Series A, Series huh? Primer on venture capital funding
Venture funding is not for the faint of heart, or for those in a hurry for return. Forbes says 90 percent of startups are bound for failure; venture firms aim to throw many seeds on fertile ground in hopes a few will take off and become the “unicorn” companies valued at $1 billion or more a decade or more into the future. Experts recommend only risking a small portion of your investment portfolio on startup funds.
In fact, the Securities and Exchange Commission requires sellers of non-registered securities—read private equity, hedge funds and venture capital funds—to sell only to accredited investors. Those are investors with an income of $200,000 or higher ($300,000 for a married couple) for at least two years and with a reasonable expectation of that income continuing in the current year—or, an individual with a net worth of more than $1 million excluding the value of their primary residence.
Still all in? Read on for a guide to venture capital terminology.
What are the different venture capital funding rounds?
Most founders raise money to take a company from back-of-the-napkin to matured more than once at various stages of need and size of investment.
Pre-seed: This is money most often raised to get an idea off the ground, for initial costs and plans. Often from founders themselves or friends and family, often not for equity.
Seed: Usually the first official raise of funds. Often funds R&D—and the people behind it—for determining business direction. Also often involves investments in exchange for equity.
Series A: Funding sought to take a going company with some discernible product, usually to enable hiring, execution of strategy and development. Most often raised from venture capital, this is the first series of preferred stock. According to Fundz, the median Series A raise in the U.S. by mid-2021 is around $8 million. These companies are usually already valued in the tens of millions.
Series B: Goal is to scale a company to the next level. Usually a larger round—in mid-2020 the mean Series B raise in the U.S. was $33 million.
What are angel investors?
Angel investors are single high net worth individuals who invest time, money or both to get a company off the ground in its very earliest stages, often in exchange for equity in a company. They often provide very favorable terms to companies as their interest lies more in a company’s success than in high profits.
Investors in venture funds can also be committed to the mission of the particular fund.

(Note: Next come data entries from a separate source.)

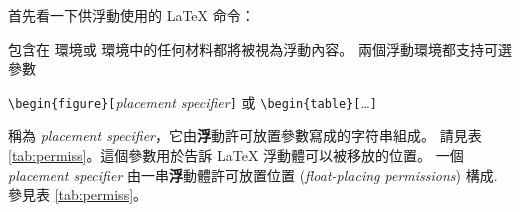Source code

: \bigskip
首先看一下供浮動使用的 \LaTeX{} 命令：

包含在  環境或  環境中的任何材料都將被視為浮動內容。
兩個浮動環境都支持可選參數
\begin{lscommand}
\verb|\begin{figure}[|\emph{placement specifier}\verb|]| 或 \verb|\begin{table}[|\ldots\verb|]|
\end{lscommand}
\noindent 稱為 \emph{placement specifier}，它由{\textbf
浮動許可放置參數}寫成的字符串組成。
請見表 \ref{tab:permiss}。這個參數用於告訴
 \LaTeX{} 浮動體可以被移放的位置。 一個 \emph{placement
specifier} 由一串{\textbf 浮動體許可放置位置} (\emph{float-placing
permissions}) 構成. 參見表 \ref{tab:permiss}。

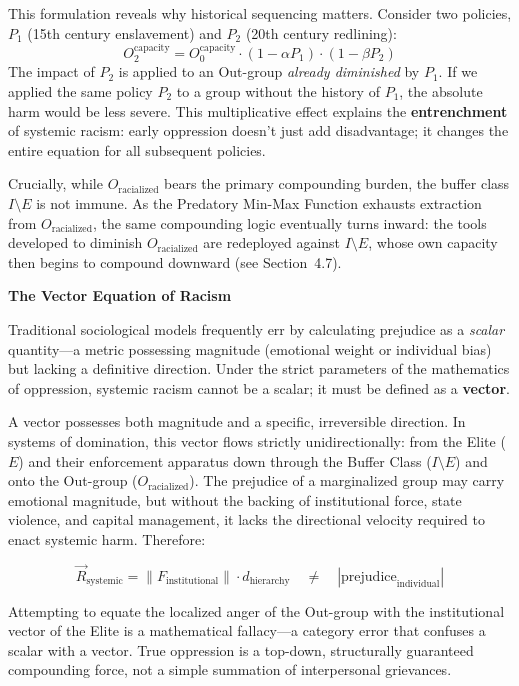 \documentclass[12pt]{article}
\begin{document}
This formulation reveals why historical sequencing matters. Consider two policies, $P_1$ (15th century enslavement) and $P_2$ (20th century redlining):
\[
O_2^{\text{capacity}} = O_0^{\text{capacity}} \cdot (1 - \alpha P_1) \cdot (1 - \beta P_2)
\]
The impact of $P_2$ is applied to an Out-group \textit{already diminished} by $P_1$. If we applied the same policy $P_2$ to a group without the history of $P_1$, the absolute harm would be less severe. This multiplicative effect explains the \textbf{entrenchment} of systemic racism: early oppression doesn't just add disadvantage; it changes the entire equation for all subsequent policies.

Crucially, while $O_{\text{racialized}}$ bears the primary compounding burden, the buffer class $I \setminus E$ is not immune. As the Predatory Min-Max Function exhausts extraction from $O_{\text{racialized}}$, the same compounding logic eventually turns inward: the tools developed to diminish $O_{\text{racialized}}$ are redeployed against $I \setminus E$, whose own capacity then begins to compound downward (see Section~4.7).

\textbf{The Vector Equation of Racism}

Traditional sociological models frequently err by calculating prejudice as a \textit{scalar} quantity---a metric possessing magnitude (emotional weight or individual bias) but lacking a definitive direction. Under the strict parameters of the mathematics of oppression, systemic racism cannot be a scalar; it must be defined as a \textbf{vector}.

A vector possesses both magnitude and a specific, irreversible direction. In systems of domination, this vector flows strictly unidirectionally: from the Elite ($E$) and their enforcement apparatus down through the Buffer Class ($I \setminus E$) and onto the Out-group ($O_{\text{racialized}}$). The prejudice of a marginalized group may carry emotional magnitude, but without the backing of institutional force, state violence, and capital management, it lacks the directional velocity required to enact systemic harm. Therefore:

\[
\vec{R}_{\text{systemic}} = \left\| F_{\text{institutional}} \right\| \cdot \hat{d}_{\text{hierarchy}} \quad \neq \quad \left| \text{prejudice}_{\text{individual}} \right|
\]

Attempting to equate the localized anger of the Out-group with the institutional vector of the Elite is a mathematical fallacy---a category error that confuses a scalar with a vector. True oppression is a top-down, structurally guaranteed compounding force, not a simple summation of interpersonal grievances.
\end{document}
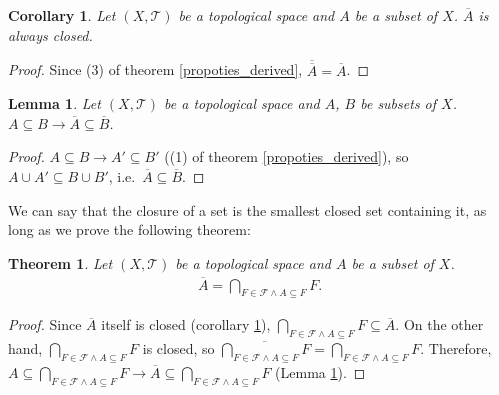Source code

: \documentclass[openany]{book}
\theoremstyle{plain}
\newtheorem{theorem}{Theorem}[section] %
\newtheorem{corollary}{Corollary} %
\newtheorem{lemma}{Lemma} %
\theoremstyle{definition}
\begin{document}
\begin{corollary}\label{closure_closed}
Let $(X,\mathscr T)$ be a topological space and $A$ be a subset of $X$. 
$\overline A$ is always closed.
\end{corollary}
\begin{proof}
Since (3) of theorem \ref{propoties_derived}, $\overline{\overline A} = \overline A$.
\end{proof}

\begin{lemma}\label{subset_closure}
Let $(X,\mathscr T)$ be a topological space and $A$, $B$ be subsets of $X$.
$A\subseteq B \to \overline A\subseteq \overline B$.
\end{lemma}
\begin{proof}
$A\subseteq B \to A'\subseteq B'$ ((1) of theorem \ref{propoties_derived}), so $A\cup A'\subseteq B\cup B'$, i.e.\ $\overline A\subseteq \overline B$.
\end{proof}

We can say that the closure of a set is the smallest closed set containing it, as long as we prove the following theorem:

\begin{theorem}
Let $(X,\mathscr T)$ be a topological space and $A$ be a subset of $X$.
\begin{align*}
	\overline A = \bigcap_{F\in \mathscr F \wedge A\subseteq F} F.
\end{align*}
\end{theorem}
\begin{proof}
Since $\overline A$ itself is closed (corollary \ref{closure_closed}), $\bigcap_{F\in \mathscr F \wedge A\subseteq F} F \subseteq \overline A$. 
On the other hand, $\bigcap_{F\in \mathscr F \wedge A\subseteq F} F$ is closed, so $\overline{\bigcap_{F\in \mathscr F \wedge A\subseteq F} F} = \bigcap_{F\in \mathscr F \wedge A\subseteq F} F$.
Therefore, $A\subseteq \bigcap_{F\in \mathscr F \wedge A\subseteq F} F \to \overline A \subseteq \bigcap_{F\in \mathscr F \wedge A\subseteq F} F$ (Lemma \ref{subset_closure}). 
\end{proof}
\end{document}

Some funds are very mission-driven, seeking to boost, for example, enviro-tech startups, socio-economically underserved populations or geographic areas—while providing a return.
Do they ever get tax incentives?
There are no specific federal tax breaks currently for venture investing. Many states do offer those incentives for different types of early stage funding investment. Ohio, for instance, offers a personal income tax credit of up to 10 percent of cash investments in Ohio-based small businesses.
What’s the return on a typical VC investment?
Venture firms all shoot for the sky, but any individual investment could also tank completely. The goal of individual investments is a successful exit, meaning a sale of the company for a large profit.
Most firms/funds, however, have targets or track records over a set period of years over all investments. The National Bureau of Economic Research has said a 25 percent return on a venture capital investment is the average.
What about VC vs. private equity?
Private equity (PE) refers to ownership of companies that are not publicly traded. High net worth individuals and firms invest in privately held companies or in public companies with the intent to take them private, and many are older companies long in business.
Venture funding refers to money in newer, startup-type companies, which PE may not necessarily be.
While both venture and PE funds may be interested in high-growth potential investment, and both have a high tolerance for risk, PE firms often prefer to focus on obtaining majority ownership and then “fixing” or streamlining businesses for growth, while venture funds aim to grow companies through minority investment of funds and expertise, and often attracting other outside capital.
How are company valuations determined?
Potential investors want to know the value, and potential value, of what they want to buy into.
There are several ways to calculate that, including market capitalization—multiplying a public company’s share price by its total number of shares outstanding—looking at multiples of a company’s revenues or earnings, or simply looking at the value of a company’s assets minus its liabilities (book value).
But that’s tricky for a new entity with no or little cash flow. Investors then may look at what similar companies are actually selling for, such as, say, five times that company’s sales, and then apply a similar formula— that’s called the “market multiple.”
Or they will look at the stage of the company’s development and the human, intellectual and physical infrastructure it has in place, and apply various known calculations often used in the industry to score the company’s worth.
Cynthia Bent Findlay is a freelance writer.